_Activity:_
Search for the word "expertise" in the entries. Each line that holds it should be copied.

_Data for review:_

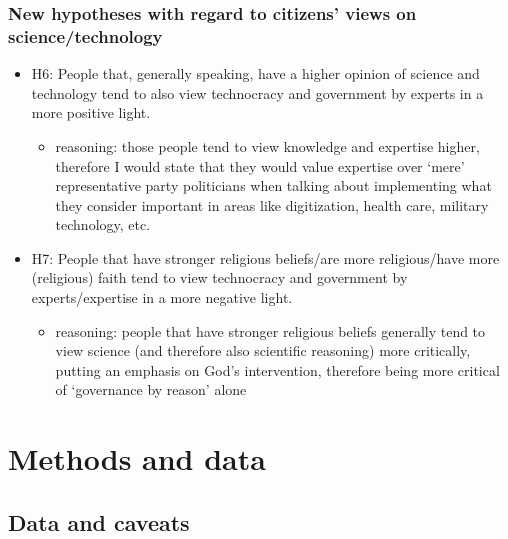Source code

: \documentclass[
  12pt,
  english,
]{article}
\providecommand{\tightlist}{%
  \setlength{\itemsep}{0pt}\setlength{\parskip}{0pt}}
\begin{document}
\hypertarget{new-hypotheses-with-regard-to-citizens-views-on-sciencetechnology}{%
\subsubsection{New hypotheses with regard to citizens' views on
science/technology}\label{new-hypotheses-with-regard-to-citizens-views-on-sciencetechnology}}

\begin{itemize}
\tightlist
\item
  H6: People that, generally speaking, have a higher opinion of science
  and technology tend to also view technocracy and government by experts
  in a more positive light.

  \begin{itemize}
  \tightlist
  \item
    reasoning: those people tend to view knowledge and expertise higher,
    therefore I would state that they would value expertise over `mere'
    representative party politicians when talking about implementing
    what they consider important in areas like digitization, health
    care, military technology, etc.
  \end{itemize}
\item
  H7: People that have stronger religious beliefs/are more
  religious/have more (religious) faith tend to view technocracy and
  government by experts/expertise in a more negative light.

  \begin{itemize}
  \tightlist
  \item
    reasoning: people that have stronger religious beliefs generally
    tend to view science (and therefore also scientific reasoning) more
    critically, putting an emphasis on God's intervention, therefore
    being more critical of `governance by reason' alone
  \end{itemize}
\end{itemize}

\hypertarget{methods-and-data}{%
\section{Methods and data}\label{methods-and-data}}

\hypertarget{data-and-caveats}{%
\subsection{Data and caveats}\label{data-and-caveats}}
\end{document}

_Completed task:_
    reasoning: those people tend to view knowledge and expertise higher,
    therefore I would state that they would value expertise over `mere'
  government by experts/expertise in a more negative light.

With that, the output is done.